### Problem to work on
Copy out, from the entries below, each line that holds the string "subsubsection".

### Material shown
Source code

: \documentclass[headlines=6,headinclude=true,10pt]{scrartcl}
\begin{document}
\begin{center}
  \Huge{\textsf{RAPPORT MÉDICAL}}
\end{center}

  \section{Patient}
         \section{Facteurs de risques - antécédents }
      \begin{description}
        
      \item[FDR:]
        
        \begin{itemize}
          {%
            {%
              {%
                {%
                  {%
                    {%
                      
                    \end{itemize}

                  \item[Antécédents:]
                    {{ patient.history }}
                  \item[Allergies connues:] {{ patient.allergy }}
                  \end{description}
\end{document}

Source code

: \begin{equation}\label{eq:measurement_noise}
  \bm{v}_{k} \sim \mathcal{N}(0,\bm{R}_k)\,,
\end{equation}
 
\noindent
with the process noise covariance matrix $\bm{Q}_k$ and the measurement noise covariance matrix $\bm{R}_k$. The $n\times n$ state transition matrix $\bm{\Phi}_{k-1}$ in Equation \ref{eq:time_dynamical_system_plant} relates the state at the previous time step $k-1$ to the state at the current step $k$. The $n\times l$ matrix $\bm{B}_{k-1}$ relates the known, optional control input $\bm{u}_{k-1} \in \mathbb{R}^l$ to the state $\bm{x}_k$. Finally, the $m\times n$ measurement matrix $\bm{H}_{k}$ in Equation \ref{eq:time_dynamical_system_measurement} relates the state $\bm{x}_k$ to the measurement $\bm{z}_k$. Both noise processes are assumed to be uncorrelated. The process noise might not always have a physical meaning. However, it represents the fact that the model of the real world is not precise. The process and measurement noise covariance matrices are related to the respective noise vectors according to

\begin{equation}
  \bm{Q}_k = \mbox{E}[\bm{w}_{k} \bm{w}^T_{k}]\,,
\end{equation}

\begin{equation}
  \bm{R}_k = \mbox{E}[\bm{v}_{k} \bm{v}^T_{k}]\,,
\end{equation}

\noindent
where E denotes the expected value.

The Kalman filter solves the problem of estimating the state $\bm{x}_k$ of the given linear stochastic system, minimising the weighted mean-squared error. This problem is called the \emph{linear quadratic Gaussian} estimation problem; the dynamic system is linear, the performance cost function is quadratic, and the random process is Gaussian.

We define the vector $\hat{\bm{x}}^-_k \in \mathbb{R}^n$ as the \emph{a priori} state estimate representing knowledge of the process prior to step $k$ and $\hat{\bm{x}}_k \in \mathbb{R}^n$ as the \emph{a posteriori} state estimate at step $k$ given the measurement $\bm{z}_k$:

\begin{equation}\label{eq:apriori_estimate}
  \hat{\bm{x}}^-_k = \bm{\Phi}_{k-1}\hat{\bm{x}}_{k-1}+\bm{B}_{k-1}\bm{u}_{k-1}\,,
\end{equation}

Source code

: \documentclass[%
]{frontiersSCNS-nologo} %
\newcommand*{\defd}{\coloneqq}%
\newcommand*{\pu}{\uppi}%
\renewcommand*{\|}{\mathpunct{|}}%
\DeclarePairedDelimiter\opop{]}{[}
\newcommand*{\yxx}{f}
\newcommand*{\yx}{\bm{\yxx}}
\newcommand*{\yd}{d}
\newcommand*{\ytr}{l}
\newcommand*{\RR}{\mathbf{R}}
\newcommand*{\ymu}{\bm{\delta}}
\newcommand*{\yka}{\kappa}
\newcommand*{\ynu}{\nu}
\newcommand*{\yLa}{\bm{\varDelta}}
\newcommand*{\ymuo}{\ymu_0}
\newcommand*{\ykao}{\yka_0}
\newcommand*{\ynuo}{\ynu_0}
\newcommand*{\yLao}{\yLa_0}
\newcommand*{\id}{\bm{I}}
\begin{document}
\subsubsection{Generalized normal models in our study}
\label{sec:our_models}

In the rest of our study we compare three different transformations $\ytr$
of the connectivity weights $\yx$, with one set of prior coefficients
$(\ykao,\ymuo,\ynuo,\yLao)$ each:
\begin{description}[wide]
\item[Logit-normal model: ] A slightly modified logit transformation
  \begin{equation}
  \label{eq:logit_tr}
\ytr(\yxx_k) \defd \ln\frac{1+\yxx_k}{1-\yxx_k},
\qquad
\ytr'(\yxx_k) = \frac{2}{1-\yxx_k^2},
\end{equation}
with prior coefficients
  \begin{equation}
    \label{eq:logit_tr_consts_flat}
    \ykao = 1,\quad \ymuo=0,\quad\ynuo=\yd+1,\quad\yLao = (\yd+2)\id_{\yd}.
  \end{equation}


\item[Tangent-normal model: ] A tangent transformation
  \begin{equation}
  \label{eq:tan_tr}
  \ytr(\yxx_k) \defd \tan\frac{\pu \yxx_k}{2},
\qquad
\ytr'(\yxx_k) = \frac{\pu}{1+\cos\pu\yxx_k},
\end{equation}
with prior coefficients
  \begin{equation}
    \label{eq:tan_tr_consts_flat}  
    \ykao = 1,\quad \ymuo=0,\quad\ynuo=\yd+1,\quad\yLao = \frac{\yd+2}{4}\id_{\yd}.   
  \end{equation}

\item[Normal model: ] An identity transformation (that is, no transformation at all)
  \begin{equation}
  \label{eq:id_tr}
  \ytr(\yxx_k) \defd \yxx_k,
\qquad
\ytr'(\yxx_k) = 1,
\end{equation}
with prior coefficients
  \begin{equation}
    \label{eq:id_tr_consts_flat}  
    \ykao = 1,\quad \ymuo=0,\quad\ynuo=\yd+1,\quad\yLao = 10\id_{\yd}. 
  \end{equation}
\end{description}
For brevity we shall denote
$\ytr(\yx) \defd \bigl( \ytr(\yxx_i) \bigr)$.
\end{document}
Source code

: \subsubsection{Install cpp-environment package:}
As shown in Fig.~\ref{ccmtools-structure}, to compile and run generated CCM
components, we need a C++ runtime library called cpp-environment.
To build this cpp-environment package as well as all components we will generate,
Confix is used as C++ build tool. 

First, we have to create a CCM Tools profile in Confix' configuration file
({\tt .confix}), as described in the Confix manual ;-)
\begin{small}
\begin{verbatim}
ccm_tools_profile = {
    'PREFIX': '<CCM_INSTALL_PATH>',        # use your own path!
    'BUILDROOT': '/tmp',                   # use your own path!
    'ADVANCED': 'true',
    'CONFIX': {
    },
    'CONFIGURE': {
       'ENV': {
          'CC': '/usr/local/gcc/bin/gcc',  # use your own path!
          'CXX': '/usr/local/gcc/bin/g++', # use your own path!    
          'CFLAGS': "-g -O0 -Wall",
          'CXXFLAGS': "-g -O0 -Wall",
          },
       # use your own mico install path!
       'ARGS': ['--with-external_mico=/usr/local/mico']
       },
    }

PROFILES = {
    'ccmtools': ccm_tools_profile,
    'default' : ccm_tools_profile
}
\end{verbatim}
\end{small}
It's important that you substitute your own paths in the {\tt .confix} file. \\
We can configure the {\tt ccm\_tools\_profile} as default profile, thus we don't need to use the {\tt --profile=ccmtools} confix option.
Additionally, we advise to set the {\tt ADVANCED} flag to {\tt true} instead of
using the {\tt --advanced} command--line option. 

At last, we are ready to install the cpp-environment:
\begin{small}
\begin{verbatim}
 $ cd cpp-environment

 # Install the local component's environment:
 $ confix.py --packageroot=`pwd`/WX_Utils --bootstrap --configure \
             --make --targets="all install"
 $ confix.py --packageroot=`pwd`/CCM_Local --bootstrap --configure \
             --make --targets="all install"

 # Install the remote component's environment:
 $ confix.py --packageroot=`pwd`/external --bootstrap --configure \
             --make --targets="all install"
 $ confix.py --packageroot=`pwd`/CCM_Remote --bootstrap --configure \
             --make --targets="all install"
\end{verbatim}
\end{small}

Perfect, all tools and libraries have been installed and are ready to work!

### Result of this exercise
\subsubsection{Generalized normal models in our study}
: \subsubsection{Install cpp-environment package:}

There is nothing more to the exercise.